On Saturday Nerds for Democracy Jeffery and I launched our bid for victory in the app4nsw competition with a new look at crime in Sydney.
Although it was done in Perl (and reuses much of the Perl geo toolkit we used to take 2nd place in the Mashup Australia competition) Crime Alert is a lot more about access to data than it is about code.
With our geo2gov.com.au search engine, our strategy for the competition was to target a problem that the government is inherently unable to solve (or could only do so with great difficulty) due to constitutionally-imposed separation of powers between Federal, State and Local government.
For Crime Alert, the problems we are tackling are all about the limitations of statistics, in particular correlation vs causation and the need to maintain anonymity.
Historically, Australian governments have reported crime based on local government boundaries. This is partly for historical cost and organisation reasons (New South Wales only got a central crime database in 1997) and partly because government has a very strong position on anonymity in reporting.
For example, the Australian Census collects is significantly larger and collects significantly more sensitive material than the US Census, and the Australian Bureau of Statistics goes to extreme lengths to ensure that this information can't then be used for stalking, predatory marketing, etc.
Because crime data is only reported based on groups of 50,000+ people, it is depressingly uniform and not particularly interesting. Unless you are part of government or involved in allocation of police resources, crime statistics serve as nothing more than a curiosity.

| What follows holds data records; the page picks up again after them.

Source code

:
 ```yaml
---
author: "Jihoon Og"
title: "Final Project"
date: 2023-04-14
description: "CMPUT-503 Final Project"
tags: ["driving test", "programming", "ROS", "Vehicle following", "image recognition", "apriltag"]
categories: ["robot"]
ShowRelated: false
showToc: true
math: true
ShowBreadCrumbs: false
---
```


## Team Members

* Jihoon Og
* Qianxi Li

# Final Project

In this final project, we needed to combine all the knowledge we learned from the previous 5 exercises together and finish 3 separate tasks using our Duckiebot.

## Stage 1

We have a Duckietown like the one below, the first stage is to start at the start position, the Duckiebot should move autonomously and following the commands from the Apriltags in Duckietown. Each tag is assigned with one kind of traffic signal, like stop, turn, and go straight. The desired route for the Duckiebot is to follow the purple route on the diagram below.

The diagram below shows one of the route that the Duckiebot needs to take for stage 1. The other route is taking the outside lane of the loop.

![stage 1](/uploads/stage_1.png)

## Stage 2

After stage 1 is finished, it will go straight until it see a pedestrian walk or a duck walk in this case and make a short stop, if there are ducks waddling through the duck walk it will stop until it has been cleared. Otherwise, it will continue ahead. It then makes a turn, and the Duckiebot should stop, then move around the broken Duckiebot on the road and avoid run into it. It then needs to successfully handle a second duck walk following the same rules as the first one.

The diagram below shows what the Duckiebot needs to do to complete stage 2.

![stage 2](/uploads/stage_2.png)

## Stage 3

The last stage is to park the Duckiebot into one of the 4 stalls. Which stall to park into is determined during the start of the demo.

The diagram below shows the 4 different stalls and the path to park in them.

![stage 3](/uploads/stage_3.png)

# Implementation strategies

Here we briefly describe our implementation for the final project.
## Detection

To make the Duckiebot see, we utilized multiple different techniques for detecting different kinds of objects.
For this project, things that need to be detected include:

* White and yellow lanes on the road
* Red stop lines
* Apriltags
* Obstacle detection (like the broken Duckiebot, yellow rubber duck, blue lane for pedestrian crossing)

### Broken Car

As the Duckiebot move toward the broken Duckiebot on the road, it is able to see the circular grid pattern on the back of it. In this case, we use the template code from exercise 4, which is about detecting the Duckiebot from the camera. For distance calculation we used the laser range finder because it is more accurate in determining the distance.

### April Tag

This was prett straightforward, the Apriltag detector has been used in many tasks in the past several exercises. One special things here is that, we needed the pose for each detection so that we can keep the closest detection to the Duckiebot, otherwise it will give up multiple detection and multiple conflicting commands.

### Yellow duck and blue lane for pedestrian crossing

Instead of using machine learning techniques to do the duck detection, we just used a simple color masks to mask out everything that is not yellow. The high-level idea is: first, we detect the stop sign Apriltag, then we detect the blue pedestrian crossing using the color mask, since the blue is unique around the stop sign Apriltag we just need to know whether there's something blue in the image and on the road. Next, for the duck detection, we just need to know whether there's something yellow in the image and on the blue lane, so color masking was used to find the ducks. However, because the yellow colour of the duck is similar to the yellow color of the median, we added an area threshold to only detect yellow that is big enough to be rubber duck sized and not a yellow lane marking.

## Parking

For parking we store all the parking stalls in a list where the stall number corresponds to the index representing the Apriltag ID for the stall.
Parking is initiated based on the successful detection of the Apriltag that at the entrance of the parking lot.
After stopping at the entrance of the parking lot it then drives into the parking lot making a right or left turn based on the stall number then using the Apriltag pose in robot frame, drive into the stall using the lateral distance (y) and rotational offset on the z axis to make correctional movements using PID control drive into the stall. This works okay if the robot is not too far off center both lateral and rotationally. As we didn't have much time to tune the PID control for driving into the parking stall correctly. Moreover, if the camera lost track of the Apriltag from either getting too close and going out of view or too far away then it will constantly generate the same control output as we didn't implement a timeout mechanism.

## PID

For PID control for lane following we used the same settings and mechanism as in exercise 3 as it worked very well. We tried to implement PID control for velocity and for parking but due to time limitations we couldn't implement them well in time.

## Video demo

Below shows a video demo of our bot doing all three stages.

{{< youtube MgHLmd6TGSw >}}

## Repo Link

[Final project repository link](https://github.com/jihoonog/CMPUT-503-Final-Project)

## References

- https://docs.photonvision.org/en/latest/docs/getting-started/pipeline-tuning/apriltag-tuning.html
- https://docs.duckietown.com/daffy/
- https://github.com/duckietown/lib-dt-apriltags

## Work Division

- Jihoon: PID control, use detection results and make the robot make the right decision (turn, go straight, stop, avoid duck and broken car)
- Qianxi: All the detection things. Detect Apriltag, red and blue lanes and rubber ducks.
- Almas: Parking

They just aren't that interesting.
Crime Alert wouldn't exist at all, except for the chance discovery of a series of PDF reports issued by the NSW Bureau of Crime Statistics and Research which contain crime "heat maps" for a subset of the states local government areas (currently, they only cover about a third of local governments).
The creation of these reports changes the game completely, because it means that the government is now comfortable they can release crime information at a resolution as low at 50 metres without violating anonymity.
To get the contours we used for our crime map, we had long discussion with their statisticians to demonstrate they we understood the area, that we would use the data responsibly, and to come to an agreement on particular crime types and metrics that would be both useful and relevant to the public.
With anonymity preserved, the second challenge was to find a way to present the information that is both simple for the consumer and statistically valid.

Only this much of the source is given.